*WORK REQUEST*. Reproduce each entry exactly as it reads. Leave the images out.

[Source texts of formatted documents]
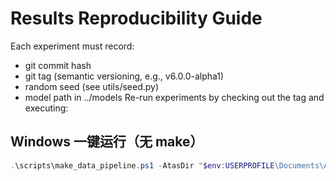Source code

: # Results Reproducibility Guide
Each experiment must record:
- git commit hash
- git tag (semantic versioning, e.g., v6.0.0-alpha1)
- random seed (see utils/seed.py)
- model path in ../models
Re-run experiments by checking out the tag and executing:


## Windows 一键运行（无 make）
```powershell
.\scripts\make_data_pipeline.ps1 -AtasDir "$env:USERPROFILE\Documents\ATAS\Exports" -Symbol "BTC/USDT" -Since "2020-01-01" -Until "2025-10-12"
```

*TASK SOLUTION*.
Source code

: # Results Reproducibility Guide
Each experiment must record:
- git commit hash
- git tag (semantic versioning, e.g., v6.0.0-alpha1)
- random seed (see utils/seed.py)
- model path in ../models
Re-run experiments by checking out the tag and executing:


## Windows 一键运行（无 make）
```powershell
.\scripts\make_data_pipeline.ps1 -AtasDir "$env:USERPROFILE\Documents\ATAS\Exports" -Symbol "BTC/USDT" -Since "2020-01-01" -Until "2025-10-12"
```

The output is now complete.